The effects of coffee can vary widely among people, depending on their genetics, metabolic rate, age, stress, and chronic fatigue levels. While it can increase alertness and reduce the sensation of fatigue, its effects may sometimes resemble borrowing energy at the expense of night-time regeneration.

“For some people, the total amount of caffeine consumed during the day and whether the body has enough time to metabolise it before nightfall may be important,” Dr Kurpas said. “If caffeine helps a person function during the day while simultaneously worsening the quality of night-time recovery, a vicious circle may develop: greater fatigue, greater need for stimulation and poorer sleep.”

EEG Insights

The researchers used EEG to get insights into the brain's electrical activity. “EEG allows scientists to see not only whether a person is sleeping, but also how the brain is sleeping,” Dr Kurpas explained. “Classical sleep assessment measures sleep duration and its stages, whereas quantitative EEG analysis reveals more subtle changes, such as reduced slow-wave activity.”

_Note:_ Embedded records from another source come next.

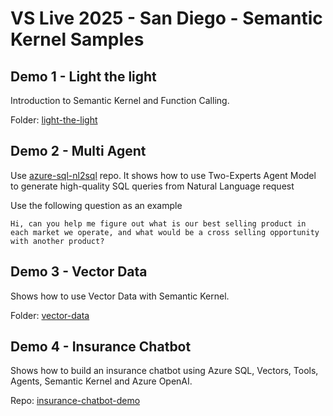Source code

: # VS Live 2025 - San Diego - Semantic Kernel Samples

## Demo 1 - Light the light

Introduction to Semantic Kernel and Function Calling.

Folder: [light-the-light](./light-the-light)

## Demo 2 - Multi Agent

Use [azure-sql-nl2sql](https://github.com/Azure-Samples/azure-sql-nl2sql) repo. It shows how to use Two-Experts Agent Model to generate high-quality SQL queries from Natural Language request

Use the following question as an example

```text
Hi, can you help me figure out what is our best selling product in each market we operate, and what would be a cross selling opportunity with another product? 
```

## Demo 3 - Vector Data

Shows how to use Vector Data with Semantic Kernel.

Folder: [vector-data](./vector-data)

## Demo 4 - Insurance Chatbot

Shows how to build an insurance chatbot using Azure SQL, Vectors, Tools, Agents, Semantic Kernel and Azure OpenAI.

Repo: [insurance-chatbot-demo](https://github.com/Azure-Samples/azure-sql-db-chat-sk/tree/insurance-chatbot-demo)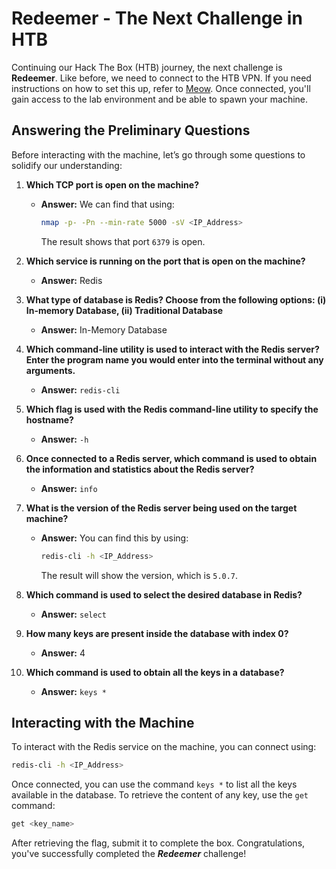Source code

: # Redeemer - The Next Challenge in HTB

Continuing our Hack The Box (HTB) journey, the next challenge is **Redeemer**. Like before, we need to connect to the HTB VPN. If you need instructions on how to set this up, refer to [Meow](Meow.md). Once connected, you'll gain access to the lab environment and be able to spawn your machine.

## Answering the Preliminary Questions

Before interacting with the machine, let’s go through some questions to solidify our understanding:

1. **Which TCP port is open on the machine?**  
    - **Answer:** We can find that using:
        ```bash
        nmap -p- -Pn --min-rate 5000 -sV <IP_Address>
        ```
        The result shows that port `6379` is open.

2. **Which service is running on the port that is open on the machine?**  
    - **Answer:** Redis

3. **What type of database is Redis? Choose from the following options: (i) In-memory Database, (ii) Traditional Database**  
    - **Answer:** In-Memory Database

4. **Which command-line utility is used to interact with the Redis server? Enter the program name you would enter into the terminal without any arguments.**  
    - **Answer:** `redis-cli`

5. **Which flag is used with the Redis command-line utility to specify the hostname?**  
    - **Answer:** `-h`

6. **Once connected to a Redis server, which command is used to obtain the information and statistics about the Redis server?**  
    - **Answer:** `info`

7. **What is the version of the Redis server being used on the target machine?**  
    - **Answer:** You can find this by using:
        ```bash
        redis-cli -h <IP_Address>
        ```
        The result will show the version, which is `5.0.7`.

8. **Which command is used to select the desired database in Redis?**  
    - **Answer:** `select`

9. **How many keys are present inside the database with index 0?**  
    - **Answer:** 4

10. **Which command is used to obtain all the keys in a database?**  
    - **Answer:** `keys *`

## Interacting with the Machine

To interact with the Redis service on the machine, you can connect using:
```bash
redis-cli -h <IP_Address>
```
Once connected, you can use the command `keys *` to list all the keys available in the database. To retrieve the content of any key, use the `get` command:
```bash
get <key_name>
```
After retrieving the flag, submit it to complete the box. Congratulations, you've successfully completed the ***Redeemer*** challenge!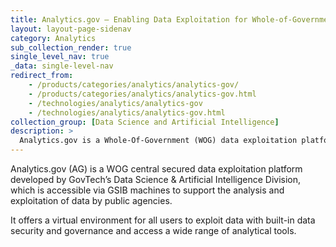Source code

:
 ```yaml
---
title: Analytics.gov – Enabling Data Exploitation for Whole-of-Government (WOG)
layout: layout-page-sidenav
category: Analytics
sub_collection_render: true
single_level_nav: true
_data: single-level-nav
redirect_from:
    - /products/categories/analytics/analytics-gov/
    - /products/categories/analytics/analytics-gov.html
    - /technologies/analytics/analytics-gov
    - /technologies/analytics/analytics-gov.html
collection_group: [Data Science and Artificial Intelligence]
description: >
  Analytics.gov is a Whole-Of-Government (WOG) data exploitation platform to support the analysis of data by agencies.
---
```


Analytics.gov (AG) is a WOG central secured data exploitation platform developed by GovTech’s Data Science & Artificial Intelligence Division, which is accessible via GSIB machines to support the analysis and exploitation of data by public agencies.

It offers a virtual environment for all users to exploit data with built-in data security and governance and access a wide range of analytical tools.
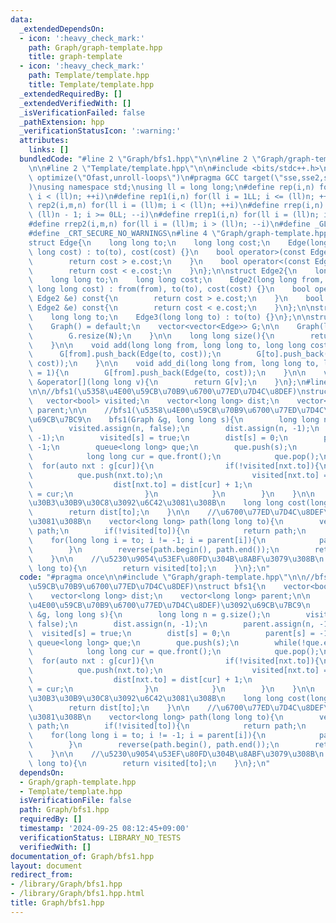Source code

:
 ```yaml
---
data:
  _extendedDependsOn:
  - icon: ':heavy_check_mark:'
    path: Graph/graph-template.hpp
    title: graph-template
  - icon: ':heavy_check_mark:'
    path: Template/template.hpp
    title: Template/template.hpp
  _extendedRequiredBy: []
  _extendedVerifiedWith: []
  _isVerificationFailed: false
  _pathExtension: hpp
  _verificationStatusIcon: ':warning:'
  attributes:
    links: []
  bundledCode: "#line 2 \"Graph/bfs1.hpp\"\n\n#line 2 \"Graph/graph-template.hpp\"\
    \n\n#line 2 \"Template/template.hpp\"\n\n#include <bits/stdc++.h>\n#pragma GCC\
    \ optimize(\"Ofast,unroll-loops\")\n#pragma GCC target(\"sse,sse2,sse3,ssse3,sse4,popcnt,abm,mmx,avx,avx2,tune=native\"\
    )\nusing namespace std;\nusing ll = long long;\n#define rep(i,n) for(ll i = 0LL;\
    \ i < (ll)n; ++i)\n#define rep1(i,n) for(ll i = 1LL; i <= (ll)n; ++i)\n#define\
    \ rep2(i,m,n) for(ll i = (ll)m; i < (ll)n; ++i)\n#define rrep(i,n) for(ll i =\
    \ (ll)n - 1; i >= 0LL; --i)\n#define rrep1(i,n) for(ll i = (ll)n; i > 0LL; --i)\n\
    #define rrep2(i,m,n) for(ll i = (ll)m; i > (ll)n; --i)\n#define _GLIBCXX_DEBUG\n\
    #define _CRT_SECURE_NO_WARNINGS\n#line 4 \"Graph/graph-template.hpp\"\n\n//graph_template\n\
    struct Edge{\n    long long to;\n    long long cost;\n    Edge(long long to, long\
    \ long cost) : to(to), cost(cost) {}\n    bool operator>(const Edge &e) const{\n\
    \        return cost > e.cost;\n    }\n    bool operator<(const Edge &e) const{\n\
    \        return cost < e.cost;\n    }\n};\n\nstruct Edge2{\n    long long from;\n\
    \    long long to;\n    long long cost;\n    Edge2(long long from, long long to,\
    \ long long cost) : from(from), to(to), cost(cost) {}\n    bool operator>(const\
    \ Edge2 &e) const{\n        return cost > e.cost;\n    }\n    bool operator<(const\
    \ Edge2 &e) const{\n        return cost < e.cost;\n    }\n};\n\nstruct Edge3 {\n\
    \    long long to;\n    Edge3(long long to) : to(to) {}\n};\n\nstruct Graph{\n\
    \    Graph() = default;\n    vector<vector<Edge>> G;\n\n    Graph(long long N){\n\
    \        G.resize(N);\n    }\n\n    long long size(){\n        return G.size();\n\
    \    }\n\n    void add(long long from, long long to, long long cost = 1){\n  \
    \      G[from].push_back(Edge(to, cost));\n        G[to].push_back(Edge(from,\
    \ cost));\n    }\n\n    void add_di(long long from, long long to, long long cost\
    \ = 1){\n        G[from].push_back(Edge(to, cost));\n    }\n\n    vector<Edge>\
    \ &operator[](long long v){\n        return G[v];\n    }\n};\n#line 4 \"Graph/bfs1.hpp\"\
    \n\n//bfs1(\u5358\u4E00\u59CB\u70B9\u6700\u77ED\u7D4C\u8DEF)\nstruct bfs1{\n \
    \   vector<bool> visited;\n    vector<long long> dist;\n    vector<long long>\
    \ parent;\n\n    //bfs1(\u5358\u4E00\u59CB\u70B9\u6700\u77ED\u7D4C\u8DEF)\u3092\
    \u69CB\u7BC9\n    bfs1(Graph &g, long long s){\n        long long n = g.size();\n\
    \        visited.assign(n, false);\n        dist.assign(n, -1);\n        parent.assign(n,\
    \ -1);\n        visited[s] = true;\n        dist[s] = 0;\n        parent[s] =\
    \ -1;\n        queue<long long> que;\n        que.push(s);\n        while(!que.empty()){\n\
    \            long long cur = que.front();\n            que.pop();\n          \
    \  for(auto nxt : g[cur]){\n                if(!visited[nxt.to]){\n          \
    \          que.push(nxt.to);\n                    visited[nxt.to] = true;\n  \
    \                  dist[nxt.to] = dist[cur] + 1;\n                    parent[nxt.to]\
    \ = cur;\n                }\n            }\n        }\n    }\n\n    //\u6700\u5C0F\
    \u30B3\u30B9\u30C8\u3092\u6C42\u3081\u308B\n    long long cost(long long to){\n\
    \        return dist[to];\n    }\n\n    //\u6700\u77ED\u7D4C\u8DEF\u3092\u6C42\
    \u3081\u308B\n    vector<long long> path(long long to){\n        vector<long long>\
    \ path;\n        if(!visited[to]){\n            return path;\n        }\n    \
    \    for(long long i = to; i != -1; i = parent[i]){\n            path.push_back(i);\n\
    \        }\n        reverse(path.begin(), path.end());\n        return path;\n\
    \    }\n\n    //\u5230\u9054\u53EF\u80FD\u304B\u8ABF\u3079\u308B\n    bool cango(long\
    \ long to){\n        return visited[to];\n    }\n};\n"
  code: "#pragma once\n\n#include \"Graph/graph-template.hpp\"\n\n//bfs1(\u5358\u4E00\
    \u59CB\u70B9\u6700\u77ED\u7D4C\u8DEF)\nstruct bfs1{\n    vector<bool> visited;\n\
    \    vector<long long> dist;\n    vector<long long> parent;\n\n    //bfs1(\u5358\
    \u4E00\u59CB\u70B9\u6700\u77ED\u7D4C\u8DEF)\u3092\u69CB\u7BC9\n    bfs1(Graph\
    \ &g, long long s){\n        long long n = g.size();\n        visited.assign(n,\
    \ false);\n        dist.assign(n, -1);\n        parent.assign(n, -1);\n      \
    \  visited[s] = true;\n        dist[s] = 0;\n        parent[s] = -1;\n       \
    \ queue<long long> que;\n        que.push(s);\n        while(!que.empty()){\n\
    \            long long cur = que.front();\n            que.pop();\n          \
    \  for(auto nxt : g[cur]){\n                if(!visited[nxt.to]){\n          \
    \          que.push(nxt.to);\n                    visited[nxt.to] = true;\n  \
    \                  dist[nxt.to] = dist[cur] + 1;\n                    parent[nxt.to]\
    \ = cur;\n                }\n            }\n        }\n    }\n\n    //\u6700\u5C0F\
    \u30B3\u30B9\u30C8\u3092\u6C42\u3081\u308B\n    long long cost(long long to){\n\
    \        return dist[to];\n    }\n\n    //\u6700\u77ED\u7D4C\u8DEF\u3092\u6C42\
    \u3081\u308B\n    vector<long long> path(long long to){\n        vector<long long>\
    \ path;\n        if(!visited[to]){\n            return path;\n        }\n    \
    \    for(long long i = to; i != -1; i = parent[i]){\n            path.push_back(i);\n\
    \        }\n        reverse(path.begin(), path.end());\n        return path;\n\
    \    }\n\n    //\u5230\u9054\u53EF\u80FD\u304B\u8ABF\u3079\u308B\n    bool cango(long\
    \ long to){\n        return visited[to];\n    }\n};\n"
  dependsOn:
  - Graph/graph-template.hpp
  - Template/template.hpp
  isVerificationFile: false
  path: Graph/bfs1.hpp
  requiredBy: []
  timestamp: '2024-09-25 08:12:45+09:00'
  verificationStatus: LIBRARY_NO_TESTS
  verifiedWith: []
documentation_of: Graph/bfs1.hpp
layout: document
redirect_from:
- /library/Graph/bfs1.hpp
- /library/Graph/bfs1.hpp.html
title: Graph/bfs1.hpp
---
```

The team collected and assessed data from 32 studies conducted between 1980 and 2026 to explore the connection between caffeine exposure or administration and sleep-related outcomes. They consistently found that caffeine was linked to a suppression of low-frequency deep sleep activity, particularly slow-wave brain activity. It produced a “lighter, more aroused, and more wake-like sleep EEG profile,” the study said. “These effects were especially prominent during early-night NREM sleep and in recovery sleep after sleep deprivation.”

The study’s findings suggest that regular coffee-drinking may shift sleep dynamics “towards a more excitation-dominant state”. The researchers hope further studies are conducted, prioritising larger and more diverse samples of participants to clarify the real-world, functional consequences of caffeine-induced EEG changes.